Unnamed: 0,Store,Temperature,Fuel_Price,MarkDown1,MarkDown2,MarkDown3,MarkDown4,MarkDown5,CPI,Unemployment,IsHoliday,Type,Size,Dept,Weekly_Sales
0,1,59.11,3.297,10382.9,6115.67,215.07,2406.62,6551.42,217.998085,7.866,False,A,151315,1,18689.54
1,1,59.11,3.297,10382.9,6115.67,215.07,2406.62,6551.42,217.998085,7.866,False,A,151315,2,44936.47
2,1,59.11,3.297,10382.9,6115.67,215.07,2406.62,6551.42,217.998085,7.866,False,A,151315,3,9959.64
3,1,59.11,3.297,10382.9,6115.67,215.07,2406.62,6551.42,217.998085,7.866,False,A,151315,4,36826.52
4,1,59.11,3.297,10382.9,6115.67,215.07,2406.62,6551.42,217.998085,7.866,False,A,151315,5,31002.65


---
# IV. Feature Engineering
> *In this Feature Engineering stage, two main processes will be carried out, namely Feature Selection and Feature Transformation, with the goal of enhancing the quality of the regression model to be constructed.*

## IV.1. Splitting Features dan Target
> *This stage involves the process of separating features from the target. In the context of this dataset, features refer to all data columns except the `Weekly_Sales` column. This is because the `Weekly_Sales` column serves as the target for this analysis.*

In [3]:
X = df.drop(['Weekly_Sales'], axis = 1)    # The features (X) consist of all columns except the 'Weekly_Sales' column.
y = df['Weekly_Sales']                     # The target (y) in this project is 'Weekly_Sales'.

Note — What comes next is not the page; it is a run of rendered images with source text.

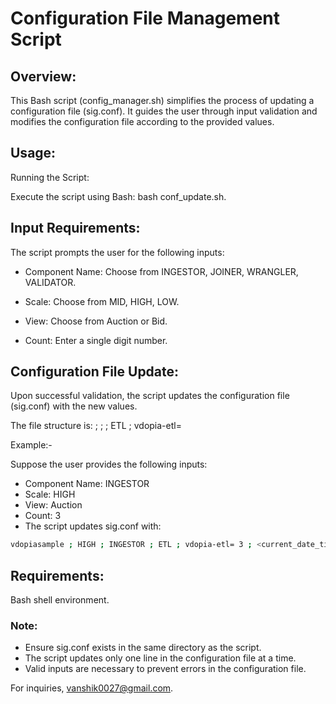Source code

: # Configuration File Management Script

## Overview:

This Bash script (config_manager.sh) simplifies the process of updating a configuration file (sig.conf). 
It guides the user through input validation and modifies the configuration file according to the provided values.

## Usage:

Running the Script:

Execute the script using Bash: bash conf_update.sh.

## Input Requirements:

The script prompts the user for the following inputs:

* Component Name: Choose from INGESTOR, JOINER, WRANGLER, VALIDATOR.

* Scale: Choose from MID, HIGH, LOW.

* View: Choose from Auction or Bid.

* Count: Enter a single digit number.

## Configuration File Update:

Upon successful validation, the script updates the configuration file (sig.conf) with the new values.

The file structure is: <view> ; <scale> ; <component name> ; ETL ; vdopia-etl= <count>

Example:-

Suppose the user provides the following inputs:

* Component Name: INGESTOR
* Scale: HIGH
* View: Auction
* Count: 3
* The script updates sig.conf with:

```bash
vdopiasample ; HIGH ; INGESTOR ; ETL ; vdopia-etl= 3 ; <current_date_time>
```

## Requirements:

Bash shell environment.

### Note:
* Ensure sig.conf exists in the same directory as the script.
* The script updates only one line in the configuration file at a time.
* Valid inputs are necessary to prevent errors in the configuration file.

For inquiries, vanshik0027@gmail.com.
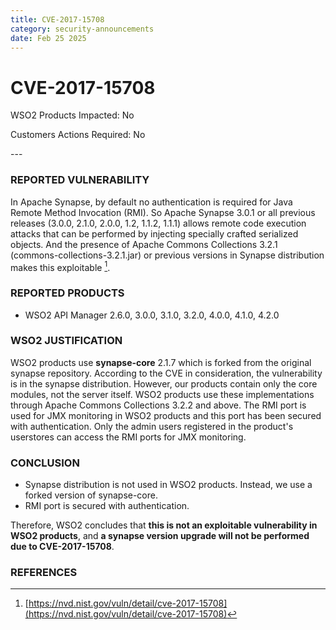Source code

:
 ```yaml
---
title: CVE-2017-15708
category: security-announcements
date: Feb 25 2025
---
```


# CVE-2017-15708

<p class="doc-info">WSO2 Products Impacted: No</p>
<p class="doc-info">Customers Actions Required: No</p>
---

### REPORTED VULNERABILITY
In Apache Synapse, by default no authentication is required for Java Remote Method Invocation (RMI). So Apache Synapse 3.0.1 or all previous releases (3.0.0, 2.1.0, 2.0.0, 1.2, 1.1.2, 1.1.1) allows remote code execution attacks that can be performed by injecting specially crafted serialized objects. And the presence of Apache Commons Collections 3.2.1 (commons-collections-3.2.1.jar) or previous versions in Synapse distribution makes this exploitable [^1].

### REPORTED PRODUCTS
* WSO2 API Manager 2.6.0, 3.0.0, 3.1.0, 3.2.0, 4.0.0, 4.1.0, 4.2.0


### WSO2 JUSTIFICATION
WSO2 products use **synapse-core** 2.1.7 which is forked from the original synapse repository. According to the CVE in consideration, the vulnerability is in the synapse distribution. However, our products contain only the core modules, not the server itself. WSO2 products use these implementations through Apache Commons Collections 3.2.2 and above. The RMI port is used for JMX monitoring in WSO2 products and this port has been secured with authentication. Only the admin users registered in the product's userstores can access the RMI ports for JMX monitoring.

### CONCLUSION

- Synapse distribution is not used in WSO2 products. Instead, we use a forked version of synapse-core.
- RMI port is secured with authentication.

Therefore, WSO2 concludes that **this is not an exploitable vulnerability in WSO2 products**, and **a synapse version upgrade will not be performed due to CVE-2017-15708**.


### REFERENCES
[^1]: [https://nvd.nist.gov/vuln/detail/cve-2017-15708](https://nvd.nist.gov/vuln/detail/cve-2017-15708)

## IV.2. Feature Selection
> In the Feature Selection stage, a selection will be made among the features or variables to be included in the model. The main objective is to choose the most relevant and significant features in predicting the target (in this case, `Weekly_Sales`). This process can be carried out through various methods, including personal judgment, domain and business knowledge, inter-feature correlations, and VIF (Variance Inflation Factor), especially for linear regression models.

### IV.2.1. Based on Domain Knowledge
> *In this step, feature selection will be carried out by leveraging domain knowledge to identify pertinent features. The feature `Unemployment` is deemed unnecessary for constructing a predictive model for `Weekly_Sales` due to its limited impact on consumer spending patterns in the retail domain.*

In [4]:
X = X.drop(['Unemployment'], axis=1)
print(f"Dimension:", X.shape)

Dimension: (97056, 13)


### IV.2.2. Based on Correlation
> *In this step, feature selection will be carried out by considering features with correlation values lower than to 0.1 with the target (`Weekly_Sales`). `IsHoliday` Feature, will be removed due to their correlation deemed as low based on the correlation matrix in the previous Exploratory Data Analysis (EDA) stage.*

In [5]:
X = X.drop(['IsHoliday'], axis=1)
print(f"Dimension:", X.shape)

Dimension: (97056, 12)


### IV.2.3. Based on VIF
> *In this step, the Variance Inflation Factor (VIF) values will be calculated to evaluate the assumption of multicollinearity in linear regression modeling. This assumption is crucial to ensure that there is no significant linear relationship between two or more features in the model. Additionally, the calculation of VIF values can be used as one of the criteria in the feature selection process.*

In [6]:
# define numeric columns
XNum = X[['Temperature', 'Fuel_Price', 'MarkDown1', 'MarkDown2', 'MarkDown3', 'MarkDown4', 'MarkDown5', 'CPI', 'Size']]

# create a function to calculate VIF
def calc_vif(XNum):

    # Calculating VIF
    vif = pd.DataFrame()
    vif["variables"] = XNum.columns
    vif["VIF"] = [variance_inflation_factor(XNum.values, i) for i in range(XNum.shape[1])]

    return(vif)

calc_vif(XNum)

Unnamed: 0,variables,VIF
0,Temperature,14.081955
1,Fuel_Price,26.97415
2,MarkDown1,6.468707
3,MarkDown2,1.283929
4,MarkDown3,1.065445
5,MarkDown4,4.32516
6,MarkDown5,1.772228
7,CPI,16.860154
8,Size,11.159717


According to the provided output, it is observed that certain features, including `Temperature`, `Fuel_Price`, `CPI`, and `Size`, exhibit VIF values exceeding 10. This indicates the presence of multicollinearity issues. Consequently, a linear model may not be well-suited for accurately representing this dataset.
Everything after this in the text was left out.